Stock Analysis

An Intrinsic Calculation For Hangzhou SF Intra-city Industrial Co., Ltd. (HKG:9699) Suggests It's 29% Undervalued

Published
SEHK:9699

Key Insights

Today we will run through one way of estimating the intrinsic value of Hangzhou SF Intra-city Industrial Co., Ltd. (HKG:9699) by taking the forecast future cash flows of the company and discounting them back to today's value. The Discounted Cash Flow (DCF) model is the tool we will apply to do this. It may sound complicated, but actually it is quite simple!

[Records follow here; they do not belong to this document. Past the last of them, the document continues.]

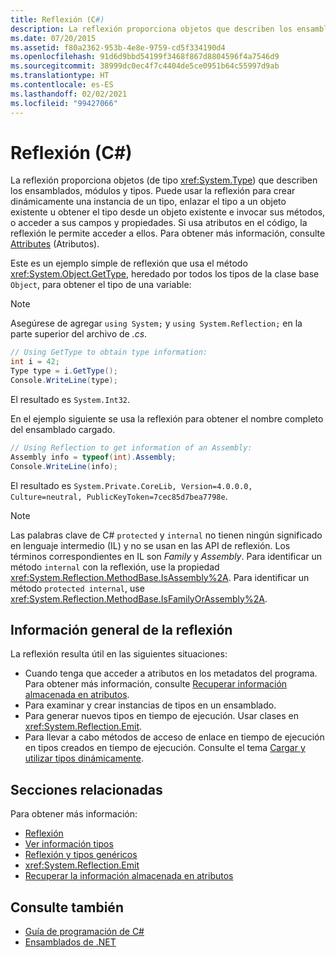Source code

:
 ```yaml
---
title: Reflexión (C#)
description: La reflexión proporciona objetos que describen los ensamblados, módulos y tipos en C#. Si el código incluye atributos, la reflexión le permite acceder a ellos.
ms.date: 07/20/2015
ms.assetid: f80a2362-953b-4e8e-9759-cd5f334190d4
ms.openlocfilehash: 91d6d9bbd54199f3468f867d8804596f4a7546d9
ms.sourcegitcommit: 38999dc0ec4f7c4404de5ce0951b64c55997d9ab
ms.translationtype: HT
ms.contentlocale: es-ES
ms.lasthandoff: 02/02/2021
ms.locfileid: "99427066"
---
```

# <a name="reflection-c"></a>Reflexión (C#)

La reflexión proporciona objetos (de tipo <xref:System.Type>) que describen los ensamblados, módulos y tipos. Puede usar la reflexión para crear dinámicamente una instancia de un tipo, enlazar el tipo a un objeto existente u obtener el tipo desde un objeto existente e invocar sus métodos, o acceder a sus campos y propiedades. Si usa atributos en el código, la reflexión le permite acceder a ellos. Para obtener más información, consulte [Attributes](../../../standard/attributes/index.md) (Atributos).

Este es un ejemplo simple de reflexión que usa el método <xref:System.Object.GetType>, heredado por todos los tipos de la clase base `Object`, para obtener el tipo de una variable:

> [!NOTE]
> Asegúrese de agregar `using System;` y `using System.Reflection;` en la parte superior del archivo de *.cs*.

```csharp
// Using GetType to obtain type information:
int i = 42;
Type type = i.GetType();
Console.WriteLine(type);
```

El resultado es `System.Int32`.

En el ejemplo siguiente se usa la reflexión para obtener el nombre completo del ensamblado cargado.

```csharp
// Using Reflection to get information of an Assembly:
Assembly info = typeof(int).Assembly;
Console.WriteLine(info);
```

El resultado es `System.Private.CoreLib, Version=4.0.0.0, Culture=neutral, PublicKeyToken=7cec85d7bea7798e`.

> [!NOTE]
> Las palabras clave de C# `protected` y `internal` no tienen ningún significado en lenguaje intermedio (IL) y no se usan en las API de reflexión. Los términos correspondientes en IL son *Family* y *Assembly*. Para identificar un método `internal` con la reflexión, use la propiedad <xref:System.Reflection.MethodBase.IsAssembly%2A>. Para identificar un método `protected internal`, use <xref:System.Reflection.MethodBase.IsFamilyOrAssembly%2A>.

## <a name="reflection-overview"></a>Información general de la reflexión

La reflexión resulta útil en las siguientes situaciones:

- Cuando tenga que acceder a atributos en los metadatos del programa. Para obtener más información, consulte [Recuperar información almacenada en atributos](../../../standard/attributes/retrieving-information-stored-in-attributes.md).
- Para examinar y crear instancias de tipos en un ensamblado.
- Para generar nuevos tipos en tiempo de ejecución. Usar clases en <xref:System.Reflection.Emit>.
- Para llevar a cabo métodos de acceso de enlace en tiempo de ejecución en tipos creados en tiempo de ejecución. Consulte el tema [Cargar y utilizar tipos dinámicamente](../../../framework/reflection-and-codedom/dynamically-loading-and-using-types.md).

## <a name="related-sections"></a>Secciones relacionadas

Para obtener más información:

- [Reflexión](../../../framework/reflection-and-codedom/reflection.md)
- [Ver información tipos](../../../framework/reflection-and-codedom/viewing-type-information.md)
- [Reflexión y tipos genéricos](../../../framework/reflection-and-codedom/reflection-and-generic-types.md)
- <xref:System.Reflection.Emit>
- [Recuperar la información almacenada en atributos](../../../standard/attributes/retrieving-information-stored-in-attributes.md)

## <a name="see-also"></a>Consulte también

- [Guía de programación de C#](../index.md)
- [Ensamblados de .NET](../../../standard/assembly/index.md)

Remember though, that there are many ways to estimate a company's value, and a DCF is just one method. If you still have some burning questions about this type of valuation, take a look at the Simply Wall St analysis model.

View our latest analysis for Hangzhou SF Intra-city Industrial

The Method

We use what is known as a 2-stage model, which simply means we have two different periods of growth rates for the company's cash flows. Generally the first stage is higher growth, and the second stage is a lower growth phase. To begin with, we have to get estimates of the next ten years of cash flows. Where possible we use analyst estimates, but when these aren't available we extrapolate the previous free cash flow (FCF) from the last estimate or reported value. We assume companies with shrinking free cash flow will slow their rate of shrinkage, and that companies with growing free cash flow will see their growth rate slow, over this period. We do this to reflect that growth tends to slow more in the early years than it does in later years.

Generally we assume that a dollar today is more valuable than a dollar in the future, so we discount the value of these future cash flows to their estimated value in today's dollars:

10-year free cash flow (FCF) forecast

2025 2026 2027 2028 2029 2030 2031 2032 2033 2034
Levered FCF (CN¥, Millions) CN¥222.0m CN¥437.1m CN¥567.8m CN¥690.6m CN¥799.7m CN¥893.6m CN¥973.1m CN¥1.04b CN¥1.10b CN¥1.15b
Growth Rate Estimate Source Analyst x1 Analyst x1 Est @ 29.92% Est @ 21.62% Est @ 15.81% Est @ 11.74% Est @ 8.89% Est @ 6.90% Est @ 5.51% Est @ 4.53%
Present Value (CN¥, Millions) Discounted @ 6.6% CN¥208 CN¥384 CN¥468 CN¥534 CN¥580 CN¥607 CN¥620 CN¥622 CN¥615 CN¥603

("Est" = FCF growth rate estimated by Simply Wall St)
Present Value of 10-year Cash Flow (PVCF) = CN¥5.2b

We now need to calculate the Terminal Value, which accounts for all the future cash flows after this ten year period. For a number of reasons a very conservative growth rate is used that cannot exceed that of a country's GDP growth. In this case we have used the 5-year average of the 10-year government bond yield (2.3%) to estimate future growth. In the same way as with the 10-year 'growth' period, we discount future cash flows to today's value, using a cost of equity of 6.6%.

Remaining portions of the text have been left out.